→ **Excerpted data**

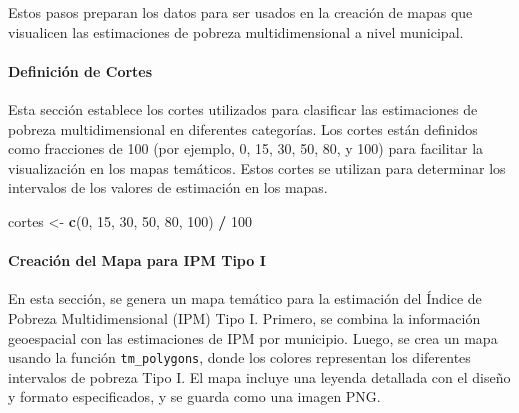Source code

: \documentclass[
  12pt,
]{book}
\newenvironment{Shaded}{\begin{snugshade}}{\end{snugshade}}
\newcommand{\DecValTok}[1]{\textcolor[rgb]{0.00,0.00,0.81}{#1}}
\newcommand{\FunctionTok}[1]{\textcolor[rgb]{0.13,0.29,0.53}{\textbf{#1}}}
\newcommand{\NormalTok}[1]{#1}
\newcommand{\OtherTok}[1]{\textcolor[rgb]{0.56,0.35,0.01}{#1}}
\newcommand{\SpecialCharTok}[1]{\textcolor[rgb]{0.81,0.36,0.00}{\textbf{#1}}}
\begin{document}
Estos pasos preparan los datos para ser usados en la creación de mapas que visualicen las estimaciones de pobreza multidimensional a nivel municipal.

\hypertarget{definiciuxf3n-de-cortes}{%
\paragraph*{Definición de Cortes}\label{definiciuxf3n-de-cortes}}

Esta sección establece los cortes utilizados para clasificar las estimaciones de pobreza multidimensional en diferentes categorías. Los cortes están definidos como fracciones de 100 (por ejemplo, 0, 15, 30, 50, 80, y 100) para facilitar la visualización en los mapas temáticos. Estos cortes se utilizan para determinar los intervalos de los valores de estimación en los mapas.

\begin{Shaded}
\begin{Highlighting}[]
\NormalTok{cortes }\OtherTok{\textless{}{-}} \FunctionTok{c}\NormalTok{(}\DecValTok{0}\NormalTok{, }\DecValTok{15}\NormalTok{, }\DecValTok{30}\NormalTok{, }\DecValTok{50}\NormalTok{, }\DecValTok{80}\NormalTok{, }\DecValTok{100}\NormalTok{) }\SpecialCharTok{/} \DecValTok{100}
\end{Highlighting}
\end{Shaded}

\hypertarget{creaciuxf3n-del-mapa-para-ipm-tipo-i}{%
\paragraph*{Creación del Mapa para IPM Tipo I}\label{creaciuxf3n-del-mapa-para-ipm-tipo-i}}

En esta sección, se genera un mapa temático para la estimación del Índice de Pobreza Multidimensional (IPM) Tipo I. Primero, se combina la información geoespacial con las estimaciones de IPM por municipio. Luego, se crea un mapa usando la función \texttt{tm\_polygons}, donde los colores representan los diferentes intervalos de pobreza Tipo I. El mapa incluye una leyenda detallada con el diseño y formato especificados, y se guarda como una imagen PNG.
\end{document}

→ **Your assignment**
Working through the records, find each line containing the word "DecValTok" and copy it.

→ **Exercise solution**
\newcommand{\DecValTok}[1]{\textcolor[rgb]{0.00,0.00,0.81}{#1}}
\NormalTok{cortes }\OtherTok{\textless{}{-}} \FunctionTok{c}\NormalTok{(}\DecValTok{0}\NormalTok{, }\DecValTok{15}\NormalTok{, }\DecValTok{30}\NormalTok{, }\DecValTok{50}\NormalTok{, }\DecValTok{80}\NormalTok{, }\DecValTok{100}\NormalTok{) }\SpecialCharTok{/} \DecValTok{100}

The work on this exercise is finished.